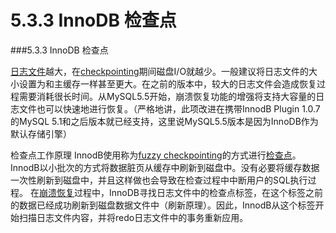 # 5.3.3 InnoDB 检查点

###5.3.3 InnoDB 检查点

[日志文件][log_files]越大，在[checkpointing][checkpointing]期间磁盘I/O就越少。一般建议将日志文件的大小设置为和主缓存一样甚至更大。在之前的版本中，较大的日志文件会造成恢复过程需要消耗很长时间。从MySQL5.5开始，崩溃恢复功能的增强将支持大容量的日志文件也可以快速地进行恢复。（严格地讲，此项改进在携带InnodB Plugin 1.0.7 的MySQL 5.1和之后版本就已经支持，这里说MySQL5.5版本是因为InnoDB作为默认存储引擎）

检查点工作原理
InnodB使用称为[fuzzy checkpointing][fuzzy_checkpointing]的方式进行[检查点][checkpoint]。InnodB以小批次的方式将数据脏页从缓存中刷新到磁盘中。没有必要将缓存数据一次性刷新到磁盘中，并且这样做也会导致在检查过程中中断用户的SQL执行过程。
在[崩溃恢复][crash_recovery]过程中，InnoDB寻找日志文件中的检查点标签，在这个标签之前的数据已经成功刷新到磁盘数据文件中（刷新原理）。因此，InnodB从这个标签开始扫描日志文件内容，并将redo日志文件中的事务重新应用。

[log_files]:(../glossary.md#glos_log_file)
[checkpointing]:(../glossary.md#glos_checkpointing)
[fuzzy_checkpointing]:(../glossary.md#glos_fuzzy_checkpointing)
[checkpoint]:(../glossary.md#glos_checkpoint)
[crash_recovery]:(../glossary.md#glos_crash_recovery)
= = = =
■ Exercise prompt
The records above must be repeated exactly, minus their pictures.

■ Output
 # 5.3.3 InnoDB 检查点

###5.3.3 InnoDB 检查点

[日志文件][log_files]越大，在[checkpointing][checkpointing]期间磁盘I/O就越少。一般建议将日志文件的大小设置为和主缓存一样甚至更大。在之前的版本中，较大的日志文件会造成恢复过程需要消耗很长时间。从MySQL5.5开始，崩溃恢复功能的增强将支持大容量的日志文件也可以快速地进行恢复。（严格地讲，此项改进在携带InnodB Plugin 1.0.7 的MySQL 5.1和之后版本就已经支持，这里说MySQL5.5版本是因为InnoDB作为默认存储引擎）

检查点工作原理
InnodB使用称为[fuzzy checkpointing][fuzzy_checkpointing]的方式进行[检查点][checkpoint]。InnodB以小批次的方式将数据脏页从缓存中刷新到磁盘中。没有必要将缓存数据一次性刷新到磁盘中，并且这样做也会导致在检查过程中中断用户的SQL执行过程。
在[崩溃恢复][crash_recovery]过程中，InnoDB寻找日志文件中的检查点标签，在这个标签之前的数据已经成功刷新到磁盘数据文件中（刷新原理）。因此，InnodB从这个标签开始扫描日志文件内容，并将redo日志文件中的事务重新应用。

[log_files]:(../glossary.md#glos_log_file)
[checkpointing]:(../glossary.md#glos_checkpointing)
[fuzzy_checkpointing]:(../glossary.md#glos_fuzzy_checkpointing)
[checkpoint]:(../glossary.md#glos_checkpoint)
[crash_recovery]:(../glossary.md#glos_crash_recovery)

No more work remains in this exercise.